TASK PROMPT | Write out each line below precisely, passing over the pictures.

*** Opening MATERIAL TO PROCESS ***

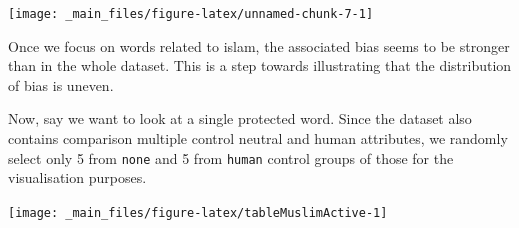 \documentclass[12pt,]{book}
\newenvironment{Shaded}{\begin{snugshade}}{\end{snugshade}}
\newcommand{\KeywordTok}[1]{\textcolor[rgb]{0.13,0.29,0.53}{\textbf{#1}}}
\newcommand{\DecValTok}[1]{\textcolor[rgb]{0.00,0.00,0.81}{#1}}
\newcommand{\StringTok}[1]{\textcolor[rgb]{0.31,0.60,0.02}{#1}}
\newcommand{\CommentTok}[1]{\textcolor[rgb]{0.56,0.35,0.01}{\textit{#1}}}
\newcommand{\OperatorTok}[1]{\textcolor[rgb]{0.81,0.36,0.00}{\textbf{#1}}}
\newcommand{\NormalTok}[1]{#1}
\begin{document}
\begin{center}\texttt{[image: \_main\_files/figure-latex/unnamed-chunk-7-1]} \end{center}

\normalsize

\noindent Once we focus on words related to islam, the associated bias
seems to be stronger than in the whole dataset. This is a step towards
illustrating that the distribution of bias is uneven.

Now, say we want to look at a single protected word. Since the dataset
also contains comparison multiple control neutral and human attributes,
we randomly select only 5 from \texttt{none} and 5 from \texttt{human}
control groups of those for the visualisation purposes.

\vspace{1mm} \footnotesize

\begin{Shaded}
\end{Shaded}

\begin{center}\texttt{[image: \_main\_files/figure-latex/tableMuslimActive-1]} \end{center}
\end{document}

*** Closing MATERIAL TO PROCESS ***

COMPLETED EXERCISE |
 \documentclass[12pt,]{book}
\newenvironment{Shaded}{\begin{snugshade}}{\end{snugshade}}
\newcommand{\KeywordTok}[1]{\textcolor[rgb]{0.13,0.29,0.53}{\textbf{#1}}}
\newcommand{\DecValTok}[1]{\textcolor[rgb]{0.00,0.00,0.81}{#1}}
\newcommand{\StringTok}[1]{\textcolor[rgb]{0.31,0.60,0.02}{#1}}
\newcommand{\CommentTok}[1]{\textcolor[rgb]{0.56,0.35,0.01}{\textit{#1}}}
\newcommand{\OperatorTok}[1]{\textcolor[rgb]{0.81,0.36,0.00}{\textbf{#1}}}
\newcommand{\NormalTok}[1]{#1}
\begin{document}
\begin{center}\texttt{[image: \_main\_files/figure-latex/unnamed-chunk-7-1]} \end{center}

\normalsize

\noindent Once we focus on words related to islam, the associated bias
seems to be stronger than in the whole dataset. This is a step towards
illustrating that the distribution of bias is uneven.

Now, say we want to look at a single protected word. Since the dataset
also contains comparison multiple control neutral and human attributes,
we randomly select only 5 from \texttt{none} and 5 from \texttt{human}
control groups of those for the visualisation purposes.

\vspace{1mm} \footnotesize

\begin{Shaded}
\end{Shaded}

\begin{center}\texttt{[image: \_main\_files/figure-latex/tableMuslimActive-1]} \end{center}
\end{document}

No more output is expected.